### Directions for this task
Your reply should be a single number, the count of lines in the records that contain the string "distribution".

(Plain-text document sources)
---*---

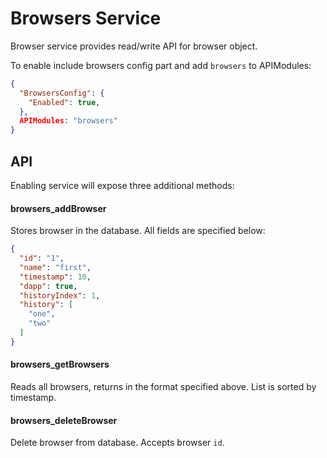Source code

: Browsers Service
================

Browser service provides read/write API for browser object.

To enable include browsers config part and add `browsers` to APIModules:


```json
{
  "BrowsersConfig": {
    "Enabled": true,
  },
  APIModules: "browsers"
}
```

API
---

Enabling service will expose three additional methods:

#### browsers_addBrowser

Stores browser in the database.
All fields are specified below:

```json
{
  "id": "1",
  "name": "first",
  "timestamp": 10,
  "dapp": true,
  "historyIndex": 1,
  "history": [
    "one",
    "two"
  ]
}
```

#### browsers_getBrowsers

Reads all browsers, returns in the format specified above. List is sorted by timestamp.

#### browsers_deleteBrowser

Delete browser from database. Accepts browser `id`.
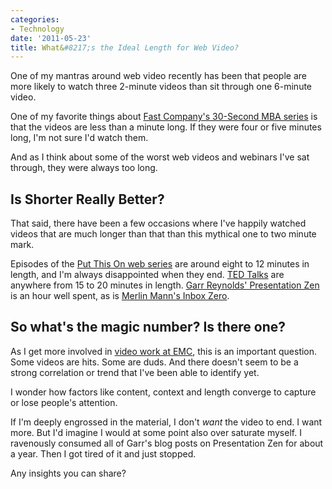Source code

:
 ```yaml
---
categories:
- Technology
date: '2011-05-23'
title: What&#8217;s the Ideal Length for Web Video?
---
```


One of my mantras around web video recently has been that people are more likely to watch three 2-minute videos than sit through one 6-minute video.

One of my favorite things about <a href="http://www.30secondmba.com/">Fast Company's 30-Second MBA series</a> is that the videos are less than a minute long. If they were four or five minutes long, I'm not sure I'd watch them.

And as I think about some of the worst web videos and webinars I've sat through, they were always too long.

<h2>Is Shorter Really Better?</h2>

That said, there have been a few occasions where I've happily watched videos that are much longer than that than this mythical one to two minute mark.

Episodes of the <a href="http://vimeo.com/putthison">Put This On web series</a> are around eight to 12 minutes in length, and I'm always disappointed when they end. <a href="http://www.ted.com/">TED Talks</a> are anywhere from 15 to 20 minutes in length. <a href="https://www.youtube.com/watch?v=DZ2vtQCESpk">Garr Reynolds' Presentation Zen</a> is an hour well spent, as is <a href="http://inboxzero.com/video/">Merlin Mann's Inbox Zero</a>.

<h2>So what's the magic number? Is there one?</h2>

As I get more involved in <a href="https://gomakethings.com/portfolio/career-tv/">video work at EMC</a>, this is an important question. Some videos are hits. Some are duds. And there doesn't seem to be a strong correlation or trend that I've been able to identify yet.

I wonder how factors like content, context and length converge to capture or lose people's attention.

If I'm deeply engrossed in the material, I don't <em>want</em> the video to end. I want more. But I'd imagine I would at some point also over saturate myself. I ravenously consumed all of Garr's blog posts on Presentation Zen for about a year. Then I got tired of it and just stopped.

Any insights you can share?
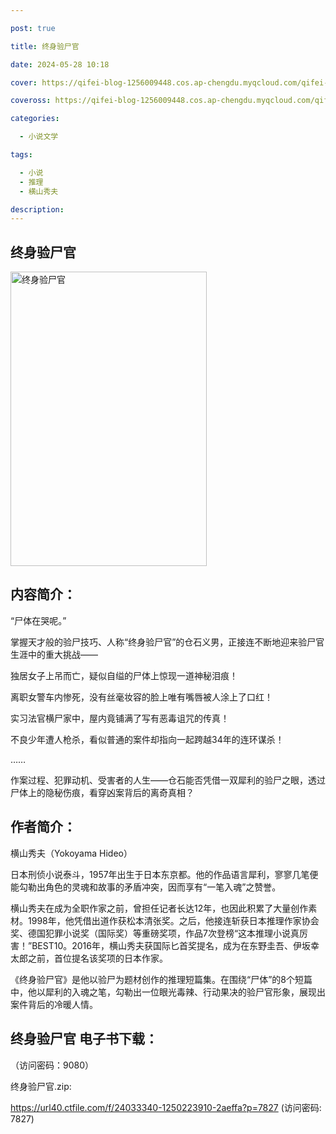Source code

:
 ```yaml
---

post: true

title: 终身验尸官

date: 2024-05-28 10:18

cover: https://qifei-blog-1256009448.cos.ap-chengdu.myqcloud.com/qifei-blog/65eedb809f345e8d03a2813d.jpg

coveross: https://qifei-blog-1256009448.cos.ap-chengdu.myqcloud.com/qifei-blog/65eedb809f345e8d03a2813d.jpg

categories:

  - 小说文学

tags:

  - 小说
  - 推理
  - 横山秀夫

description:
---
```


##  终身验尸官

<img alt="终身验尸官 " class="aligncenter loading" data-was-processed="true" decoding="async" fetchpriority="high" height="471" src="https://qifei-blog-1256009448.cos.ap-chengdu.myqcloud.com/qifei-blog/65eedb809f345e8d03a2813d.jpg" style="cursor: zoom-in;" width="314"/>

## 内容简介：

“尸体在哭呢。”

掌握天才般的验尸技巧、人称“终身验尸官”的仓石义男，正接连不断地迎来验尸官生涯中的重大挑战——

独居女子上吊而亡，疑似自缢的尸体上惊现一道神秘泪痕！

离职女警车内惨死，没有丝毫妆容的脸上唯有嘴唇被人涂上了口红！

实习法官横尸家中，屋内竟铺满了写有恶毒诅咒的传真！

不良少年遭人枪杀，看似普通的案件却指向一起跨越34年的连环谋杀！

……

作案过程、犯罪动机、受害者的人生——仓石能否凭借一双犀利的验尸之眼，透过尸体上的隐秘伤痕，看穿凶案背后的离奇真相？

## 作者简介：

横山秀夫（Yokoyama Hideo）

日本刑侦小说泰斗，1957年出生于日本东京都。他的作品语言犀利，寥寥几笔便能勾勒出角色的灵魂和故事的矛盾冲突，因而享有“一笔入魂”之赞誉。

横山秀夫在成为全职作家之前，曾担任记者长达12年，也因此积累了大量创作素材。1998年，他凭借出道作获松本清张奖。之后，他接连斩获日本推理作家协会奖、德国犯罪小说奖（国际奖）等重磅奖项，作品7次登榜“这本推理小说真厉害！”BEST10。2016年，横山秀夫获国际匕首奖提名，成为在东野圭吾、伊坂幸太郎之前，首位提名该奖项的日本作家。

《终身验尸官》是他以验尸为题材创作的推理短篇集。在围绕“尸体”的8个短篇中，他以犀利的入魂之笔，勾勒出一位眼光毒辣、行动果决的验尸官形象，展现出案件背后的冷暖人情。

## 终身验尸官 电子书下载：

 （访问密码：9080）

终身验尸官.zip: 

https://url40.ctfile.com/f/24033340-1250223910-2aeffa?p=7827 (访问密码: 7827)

---*---

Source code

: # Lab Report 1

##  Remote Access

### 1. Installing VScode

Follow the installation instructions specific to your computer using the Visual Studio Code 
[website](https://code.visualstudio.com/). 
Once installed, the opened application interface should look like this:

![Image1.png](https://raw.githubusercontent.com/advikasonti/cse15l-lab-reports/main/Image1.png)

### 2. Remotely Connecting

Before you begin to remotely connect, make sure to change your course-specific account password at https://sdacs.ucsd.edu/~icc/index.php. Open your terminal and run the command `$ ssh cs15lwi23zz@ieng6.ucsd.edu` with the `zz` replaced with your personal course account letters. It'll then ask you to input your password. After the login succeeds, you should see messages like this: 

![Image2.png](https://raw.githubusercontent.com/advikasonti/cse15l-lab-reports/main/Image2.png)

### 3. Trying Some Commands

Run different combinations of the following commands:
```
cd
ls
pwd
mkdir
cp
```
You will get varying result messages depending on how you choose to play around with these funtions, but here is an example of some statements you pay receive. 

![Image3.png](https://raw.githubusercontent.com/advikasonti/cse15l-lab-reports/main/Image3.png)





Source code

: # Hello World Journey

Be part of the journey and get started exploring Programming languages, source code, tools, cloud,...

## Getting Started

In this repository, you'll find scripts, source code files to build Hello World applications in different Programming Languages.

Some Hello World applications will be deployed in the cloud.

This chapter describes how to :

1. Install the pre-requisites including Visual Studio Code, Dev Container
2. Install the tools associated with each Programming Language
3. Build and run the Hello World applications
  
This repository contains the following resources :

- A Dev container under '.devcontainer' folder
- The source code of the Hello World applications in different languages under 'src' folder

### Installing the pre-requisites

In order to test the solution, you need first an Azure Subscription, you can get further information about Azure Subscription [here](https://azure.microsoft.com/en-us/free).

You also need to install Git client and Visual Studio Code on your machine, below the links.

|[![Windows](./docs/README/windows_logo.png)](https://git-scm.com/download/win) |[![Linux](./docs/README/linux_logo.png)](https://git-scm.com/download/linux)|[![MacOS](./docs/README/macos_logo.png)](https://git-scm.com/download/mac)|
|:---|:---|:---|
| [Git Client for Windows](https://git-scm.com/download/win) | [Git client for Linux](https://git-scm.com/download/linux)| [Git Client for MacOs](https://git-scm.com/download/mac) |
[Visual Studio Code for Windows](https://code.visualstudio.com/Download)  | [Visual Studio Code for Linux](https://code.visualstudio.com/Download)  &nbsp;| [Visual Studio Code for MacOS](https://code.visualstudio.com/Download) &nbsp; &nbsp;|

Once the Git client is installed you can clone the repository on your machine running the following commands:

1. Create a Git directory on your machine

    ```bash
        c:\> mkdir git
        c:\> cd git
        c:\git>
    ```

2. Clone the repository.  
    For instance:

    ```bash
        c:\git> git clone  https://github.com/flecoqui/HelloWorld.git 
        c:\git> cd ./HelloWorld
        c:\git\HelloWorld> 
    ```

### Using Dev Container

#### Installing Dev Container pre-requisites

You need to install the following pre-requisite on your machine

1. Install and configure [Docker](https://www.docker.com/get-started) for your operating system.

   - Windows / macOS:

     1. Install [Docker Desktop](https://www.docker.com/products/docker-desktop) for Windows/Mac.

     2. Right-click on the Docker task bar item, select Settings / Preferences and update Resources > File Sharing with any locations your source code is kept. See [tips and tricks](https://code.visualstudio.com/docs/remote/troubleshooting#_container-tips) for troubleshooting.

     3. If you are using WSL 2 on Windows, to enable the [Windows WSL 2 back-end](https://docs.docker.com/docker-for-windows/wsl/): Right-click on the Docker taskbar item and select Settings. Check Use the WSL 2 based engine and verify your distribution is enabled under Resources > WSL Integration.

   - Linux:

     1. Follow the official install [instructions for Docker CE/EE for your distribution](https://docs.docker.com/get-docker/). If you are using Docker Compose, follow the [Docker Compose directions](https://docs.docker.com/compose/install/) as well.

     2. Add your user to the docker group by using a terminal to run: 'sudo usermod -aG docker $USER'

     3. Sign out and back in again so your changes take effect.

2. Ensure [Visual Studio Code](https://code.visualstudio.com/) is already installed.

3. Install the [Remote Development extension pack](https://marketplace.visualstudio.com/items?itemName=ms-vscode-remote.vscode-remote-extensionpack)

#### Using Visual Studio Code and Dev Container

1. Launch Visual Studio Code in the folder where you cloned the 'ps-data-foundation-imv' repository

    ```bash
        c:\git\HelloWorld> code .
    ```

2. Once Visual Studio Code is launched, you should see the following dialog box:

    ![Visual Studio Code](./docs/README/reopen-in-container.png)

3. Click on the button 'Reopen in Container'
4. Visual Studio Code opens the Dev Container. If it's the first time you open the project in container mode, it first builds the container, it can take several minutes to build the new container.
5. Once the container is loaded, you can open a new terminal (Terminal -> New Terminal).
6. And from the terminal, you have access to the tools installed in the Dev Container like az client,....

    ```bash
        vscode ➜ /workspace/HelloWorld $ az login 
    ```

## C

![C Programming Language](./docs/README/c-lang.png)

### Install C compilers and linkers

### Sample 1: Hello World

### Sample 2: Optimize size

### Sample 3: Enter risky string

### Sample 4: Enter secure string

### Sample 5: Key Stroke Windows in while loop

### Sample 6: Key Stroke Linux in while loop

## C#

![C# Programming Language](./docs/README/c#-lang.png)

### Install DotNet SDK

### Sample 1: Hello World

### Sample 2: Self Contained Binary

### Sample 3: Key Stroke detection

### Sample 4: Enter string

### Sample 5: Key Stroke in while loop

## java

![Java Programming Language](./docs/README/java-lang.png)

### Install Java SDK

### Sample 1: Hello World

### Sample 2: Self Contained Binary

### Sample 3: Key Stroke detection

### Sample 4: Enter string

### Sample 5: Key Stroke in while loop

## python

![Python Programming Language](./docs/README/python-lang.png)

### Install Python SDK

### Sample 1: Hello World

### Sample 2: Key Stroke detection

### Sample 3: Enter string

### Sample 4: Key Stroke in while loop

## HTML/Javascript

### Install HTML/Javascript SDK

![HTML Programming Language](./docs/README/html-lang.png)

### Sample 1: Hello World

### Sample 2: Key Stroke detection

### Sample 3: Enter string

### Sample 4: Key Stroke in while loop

---*---

### Response below
2